Every record that appears below should be transcribed exactly.

__Exercise inputs__:
╔══

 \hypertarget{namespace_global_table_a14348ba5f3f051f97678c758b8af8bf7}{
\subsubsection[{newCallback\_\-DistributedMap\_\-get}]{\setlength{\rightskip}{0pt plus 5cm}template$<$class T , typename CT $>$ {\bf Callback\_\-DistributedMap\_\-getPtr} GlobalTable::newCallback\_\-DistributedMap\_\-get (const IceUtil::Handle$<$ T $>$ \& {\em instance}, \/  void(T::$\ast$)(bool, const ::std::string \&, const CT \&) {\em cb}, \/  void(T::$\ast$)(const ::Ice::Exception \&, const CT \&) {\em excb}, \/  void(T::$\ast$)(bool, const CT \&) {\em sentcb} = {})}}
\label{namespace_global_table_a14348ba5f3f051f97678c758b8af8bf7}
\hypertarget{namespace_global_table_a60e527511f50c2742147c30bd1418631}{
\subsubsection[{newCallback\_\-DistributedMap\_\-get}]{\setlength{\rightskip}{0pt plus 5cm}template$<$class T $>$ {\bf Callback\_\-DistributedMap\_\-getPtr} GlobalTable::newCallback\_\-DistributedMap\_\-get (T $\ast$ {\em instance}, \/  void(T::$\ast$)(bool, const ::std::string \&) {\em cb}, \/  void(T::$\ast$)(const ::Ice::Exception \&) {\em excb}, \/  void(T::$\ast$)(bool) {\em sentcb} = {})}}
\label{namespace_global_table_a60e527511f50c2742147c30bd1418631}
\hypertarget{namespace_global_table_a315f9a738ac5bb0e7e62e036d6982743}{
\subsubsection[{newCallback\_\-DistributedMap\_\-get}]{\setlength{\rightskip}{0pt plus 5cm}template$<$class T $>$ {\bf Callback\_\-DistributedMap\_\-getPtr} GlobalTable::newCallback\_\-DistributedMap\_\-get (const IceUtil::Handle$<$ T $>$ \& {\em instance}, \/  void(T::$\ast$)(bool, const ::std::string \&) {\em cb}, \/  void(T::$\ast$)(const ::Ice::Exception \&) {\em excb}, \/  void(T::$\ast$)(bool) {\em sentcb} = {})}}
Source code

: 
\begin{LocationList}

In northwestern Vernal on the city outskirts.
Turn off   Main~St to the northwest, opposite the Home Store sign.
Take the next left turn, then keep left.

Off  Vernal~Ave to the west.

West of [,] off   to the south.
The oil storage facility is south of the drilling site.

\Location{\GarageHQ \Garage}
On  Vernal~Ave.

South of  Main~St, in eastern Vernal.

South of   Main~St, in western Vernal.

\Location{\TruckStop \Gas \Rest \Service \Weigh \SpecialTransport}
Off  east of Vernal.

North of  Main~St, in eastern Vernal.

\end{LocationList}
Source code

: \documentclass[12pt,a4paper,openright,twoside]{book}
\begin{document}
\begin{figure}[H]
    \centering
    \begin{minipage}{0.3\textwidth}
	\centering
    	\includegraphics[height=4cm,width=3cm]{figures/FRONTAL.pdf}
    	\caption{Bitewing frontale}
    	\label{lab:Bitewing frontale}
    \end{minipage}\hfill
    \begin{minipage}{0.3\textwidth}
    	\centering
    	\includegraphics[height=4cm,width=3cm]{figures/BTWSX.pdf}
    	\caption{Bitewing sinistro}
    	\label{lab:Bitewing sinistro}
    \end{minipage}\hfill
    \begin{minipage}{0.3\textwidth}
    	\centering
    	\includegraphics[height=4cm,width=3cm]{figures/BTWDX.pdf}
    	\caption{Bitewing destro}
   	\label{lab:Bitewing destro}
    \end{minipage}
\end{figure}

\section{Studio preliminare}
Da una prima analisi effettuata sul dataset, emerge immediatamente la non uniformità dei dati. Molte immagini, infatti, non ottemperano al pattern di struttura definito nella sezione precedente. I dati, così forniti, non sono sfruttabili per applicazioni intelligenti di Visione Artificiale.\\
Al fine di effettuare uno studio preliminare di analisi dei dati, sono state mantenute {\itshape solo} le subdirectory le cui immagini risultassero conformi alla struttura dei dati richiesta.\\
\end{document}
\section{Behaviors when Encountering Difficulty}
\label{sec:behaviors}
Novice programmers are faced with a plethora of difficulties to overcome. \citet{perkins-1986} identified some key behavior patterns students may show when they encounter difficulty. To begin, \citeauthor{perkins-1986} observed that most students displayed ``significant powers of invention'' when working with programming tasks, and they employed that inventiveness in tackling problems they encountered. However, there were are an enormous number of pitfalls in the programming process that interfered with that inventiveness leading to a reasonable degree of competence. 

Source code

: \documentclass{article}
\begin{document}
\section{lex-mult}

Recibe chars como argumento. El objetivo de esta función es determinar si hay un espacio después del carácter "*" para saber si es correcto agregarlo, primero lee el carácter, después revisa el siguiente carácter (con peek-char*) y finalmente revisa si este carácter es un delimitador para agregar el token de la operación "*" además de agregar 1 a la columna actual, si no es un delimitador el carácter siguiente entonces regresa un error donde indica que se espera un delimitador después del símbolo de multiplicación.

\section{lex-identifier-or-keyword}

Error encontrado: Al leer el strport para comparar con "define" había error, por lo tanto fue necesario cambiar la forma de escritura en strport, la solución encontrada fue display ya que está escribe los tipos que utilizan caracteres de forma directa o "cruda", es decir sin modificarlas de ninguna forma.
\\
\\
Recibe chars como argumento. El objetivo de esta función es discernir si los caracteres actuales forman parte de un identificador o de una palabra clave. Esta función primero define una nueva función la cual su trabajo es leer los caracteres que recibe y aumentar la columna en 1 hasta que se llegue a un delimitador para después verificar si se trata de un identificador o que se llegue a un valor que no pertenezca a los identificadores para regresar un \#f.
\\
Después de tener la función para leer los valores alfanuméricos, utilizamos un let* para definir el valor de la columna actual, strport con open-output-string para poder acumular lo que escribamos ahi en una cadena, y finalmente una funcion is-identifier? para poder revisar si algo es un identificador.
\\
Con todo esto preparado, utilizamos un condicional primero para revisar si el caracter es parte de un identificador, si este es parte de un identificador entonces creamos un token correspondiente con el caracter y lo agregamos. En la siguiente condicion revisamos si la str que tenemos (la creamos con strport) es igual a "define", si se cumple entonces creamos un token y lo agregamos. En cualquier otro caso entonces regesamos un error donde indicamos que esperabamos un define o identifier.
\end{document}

╚══

__Exercise response__:
 \hypertarget{namespace_global_table_a14348ba5f3f051f97678c758b8af8bf7}{
\subsubsection[{newCallback\_\-DistributedMap\_\-get}]{\setlength{\rightskip}{0pt plus 5cm}template$<$class T , typename CT $>$ {\bf Callback\_\-DistributedMap\_\-getPtr} GlobalTable::newCallback\_\-DistributedMap\_\-get (const IceUtil::Handle$<$ T $>$ \& {\em instance}, \/  void(T::$\ast$)(bool, const ::std::string \&, const CT \&) {\em cb}, \/  void(T::$\ast$)(const ::Ice::Exception \&, const CT \&) {\em excb}, \/  void(T::$\ast$)(bool, const CT \&) {\em sentcb} = {})}}
\label{namespace_global_table_a14348ba5f3f051f97678c758b8af8bf7}
\hypertarget{namespace_global_table_a60e527511f50c2742147c30bd1418631}{
\subsubsection[{newCallback\_\-DistributedMap\_\-get}]{\setlength{\rightskip}{0pt plus 5cm}template$<$class T $>$ {\bf Callback\_\-DistributedMap\_\-getPtr} GlobalTable::newCallback\_\-DistributedMap\_\-get (T $\ast$ {\em instance}, \/  void(T::$\ast$)(bool, const ::std::string \&) {\em cb}, \/  void(T::$\ast$)(const ::Ice::Exception \&) {\em excb}, \/  void(T::$\ast$)(bool) {\em sentcb} = {})}}
\label{namespace_global_table_a60e527511f50c2742147c30bd1418631}
\hypertarget{namespace_global_table_a315f9a738ac5bb0e7e62e036d6982743}{
\subsubsection[{newCallback\_\-DistributedMap\_\-get}]{\setlength{\rightskip}{0pt plus 5cm}template$<$class T $>$ {\bf Callback\_\-DistributedMap\_\-getPtr} GlobalTable::newCallback\_\-DistributedMap\_\-get (const IceUtil::Handle$<$ T $>$ \& {\em instance}, \/  void(T::$\ast$)(bool, const ::std::string \&) {\em cb}, \/  void(T::$\ast$)(const ::Ice::Exception \&) {\em excb}, \/  void(T::$\ast$)(bool) {\em sentcb} = {})}}
Source code

: 
\begin{LocationList}

In northwestern Vernal on the city outskirts.
Turn off   Main~St to the northwest, opposite the Home Store sign.
Take the next left turn, then keep left.

Off  Vernal~Ave to the west.

West of [,] off   to the south.
The oil storage facility is south of the drilling site.

\Location{\GarageHQ \Garage}
On  Vernal~Ave.

South of  Main~St, in eastern Vernal.

South of   Main~St, in western Vernal.

\Location{\TruckStop \Gas \Rest \Service \Weigh \SpecialTransport}
Off  east of Vernal.

North of  Main~St, in eastern Vernal.

\end{LocationList}
Source code

: \documentclass[12pt,a4paper,openright,twoside]{book}
\begin{document}
\begin{figure}[H]
    \centering
    \begin{minipage}{0.3\textwidth}
	\centering
    	\includegraphics[height=4cm,width=3cm]{figures/FRONTAL.pdf}
    	\caption{Bitewing frontale}
    	\label{lab:Bitewing frontale}
    \end{minipage}\hfill
    \begin{minipage}{0.3\textwidth}
    	\centering
    	\includegraphics[height=4cm,width=3cm]{figures/BTWSX.pdf}
    	\caption{Bitewing sinistro}
    	\label{lab:Bitewing sinistro}
    \end{minipage}\hfill
    \begin{minipage}{0.3\textwidth}
    	\centering
    	\includegraphics[height=4cm,width=3cm]{figures/BTWDX.pdf}
    	\caption{Bitewing destro}
   	\label{lab:Bitewing destro}
    \end{minipage}
\end{figure}

\section{Studio preliminare}
Da una prima analisi effettuata sul dataset, emerge immediatamente la non uniformità dei dati. Molte immagini, infatti, non ottemperano al pattern di struttura definito nella sezione precedente. I dati, così forniti, non sono sfruttabili per applicazioni intelligenti di Visione Artificiale.\\
Al fine di effettuare uno studio preliminare di analisi dei dati, sono state mantenute {\itshape solo} le subdirectory le cui immagini risultassero conformi alla struttura dei dati richiesta.\\
\end{document}
\section{Behaviors when Encountering Difficulty}
\label{sec:behaviors}
Novice programmers are faced with a plethora of difficulties to overcome. \citet{perkins-1986} identified some key behavior patterns students may show when they encounter difficulty. To begin, \citeauthor{perkins-1986} observed that most students displayed ``significant powers of invention'' when working with programming tasks, and they employed that inventiveness in tackling problems they encountered. However, there were are an enormous number of pitfalls in the programming process that interfered with that inventiveness leading to a reasonable degree of competence. 

Source code

: \documentclass{article}
\begin{document}
\section{lex-mult}

Recibe chars como argumento. El objetivo de esta función es determinar si hay un espacio después del carácter "*" para saber si es correcto agregarlo, primero lee el carácter, después revisa el siguiente carácter (con peek-char*) y finalmente revisa si este carácter es un delimitador para agregar el token de la operación "*" además de agregar 1 a la columna actual, si no es un delimitador el carácter siguiente entonces regresa un error donde indica que se espera un delimitador después del símbolo de multiplicación.

\section{lex-identifier-or-keyword}

Error encontrado: Al leer el strport para comparar con "define" había error, por lo tanto fue necesario cambiar la forma de escritura en strport, la solución encontrada fue display ya que está escribe los tipos que utilizan caracteres de forma directa o "cruda", es decir sin modificarlas de ninguna forma.
\\
\\
Recibe chars como argumento. El objetivo de esta función es discernir si los caracteres actuales forman parte de un identificador o de una palabra clave. Esta función primero define una nueva función la cual su trabajo es leer los caracteres que recibe y aumentar la columna en 1 hasta que se llegue a un delimitador para después verificar si se trata de un identificador o que se llegue a un valor que no pertenezca a los identificadores para regresar un \#f.
\\
Después de tener la función para leer los valores alfanuméricos, utilizamos un let* para definir el valor de la columna actual, strport con open-output-string para poder acumular lo que escribamos ahi en una cadena, y finalmente una funcion is-identifier? para poder revisar si algo es un identificador.
\\
Con todo esto preparado, utilizamos un condicional primero para revisar si el caracter es parte de un identificador, si este es parte de un identificador entonces creamos un token correspondiente con el caracter y lo agregamos. En la siguiente condicion revisamos si la str que tenemos (la creamos con strport) es igual a "define", si se cumple entonces creamos un token y lo agregamos. En cualquier otro caso entonces regesamos un error donde indicamos que esperabamos un define o identifier.
\end{document}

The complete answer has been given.